Exercise: Your answer should consist of each line below that contains the string "bundle".

Provided records:
═══

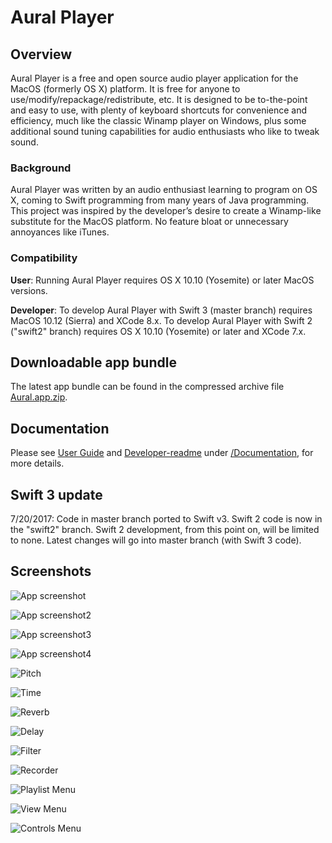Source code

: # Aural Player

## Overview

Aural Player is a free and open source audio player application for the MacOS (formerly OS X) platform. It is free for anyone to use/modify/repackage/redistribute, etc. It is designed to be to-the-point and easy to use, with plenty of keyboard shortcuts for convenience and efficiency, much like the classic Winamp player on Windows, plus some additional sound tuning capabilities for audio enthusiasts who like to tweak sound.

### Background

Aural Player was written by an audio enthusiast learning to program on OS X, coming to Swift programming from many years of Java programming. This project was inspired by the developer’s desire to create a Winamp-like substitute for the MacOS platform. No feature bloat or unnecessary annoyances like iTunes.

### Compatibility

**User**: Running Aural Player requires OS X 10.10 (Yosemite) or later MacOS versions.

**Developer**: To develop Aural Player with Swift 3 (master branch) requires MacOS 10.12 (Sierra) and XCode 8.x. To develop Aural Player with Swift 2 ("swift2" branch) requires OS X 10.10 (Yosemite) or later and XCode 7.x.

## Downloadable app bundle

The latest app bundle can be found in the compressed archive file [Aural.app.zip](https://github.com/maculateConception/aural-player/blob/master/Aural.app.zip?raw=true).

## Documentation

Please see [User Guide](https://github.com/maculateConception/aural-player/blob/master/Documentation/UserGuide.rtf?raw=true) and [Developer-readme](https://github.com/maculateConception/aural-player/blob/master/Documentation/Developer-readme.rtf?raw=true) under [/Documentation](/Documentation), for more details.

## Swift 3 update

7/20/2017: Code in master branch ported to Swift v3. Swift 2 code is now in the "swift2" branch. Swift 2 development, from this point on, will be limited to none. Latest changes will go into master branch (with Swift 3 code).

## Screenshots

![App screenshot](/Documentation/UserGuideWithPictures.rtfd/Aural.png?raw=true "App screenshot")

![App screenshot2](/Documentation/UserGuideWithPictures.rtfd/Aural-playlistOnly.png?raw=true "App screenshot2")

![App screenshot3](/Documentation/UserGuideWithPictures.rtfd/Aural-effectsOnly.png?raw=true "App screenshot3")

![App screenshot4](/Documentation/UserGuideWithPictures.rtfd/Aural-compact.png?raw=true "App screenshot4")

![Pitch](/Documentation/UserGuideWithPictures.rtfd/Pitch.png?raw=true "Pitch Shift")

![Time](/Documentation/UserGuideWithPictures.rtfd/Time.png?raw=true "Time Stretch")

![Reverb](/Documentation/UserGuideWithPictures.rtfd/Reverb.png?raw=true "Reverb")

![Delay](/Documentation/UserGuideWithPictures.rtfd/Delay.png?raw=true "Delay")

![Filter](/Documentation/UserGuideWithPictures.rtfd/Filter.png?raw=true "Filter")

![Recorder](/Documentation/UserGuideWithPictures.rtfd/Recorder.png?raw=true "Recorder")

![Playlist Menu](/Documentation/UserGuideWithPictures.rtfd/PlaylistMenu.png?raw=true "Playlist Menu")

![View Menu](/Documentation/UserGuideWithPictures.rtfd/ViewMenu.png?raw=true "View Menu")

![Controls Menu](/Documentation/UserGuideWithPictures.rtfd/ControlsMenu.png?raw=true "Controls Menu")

═══

Exercise answer:
## Downloadable app bundle
The latest app bundle can be found in the compressed archive file [Aural.app.zip](https://github.com/maculateConception/aural-player/blob/master/Aural.app.zip?raw=true).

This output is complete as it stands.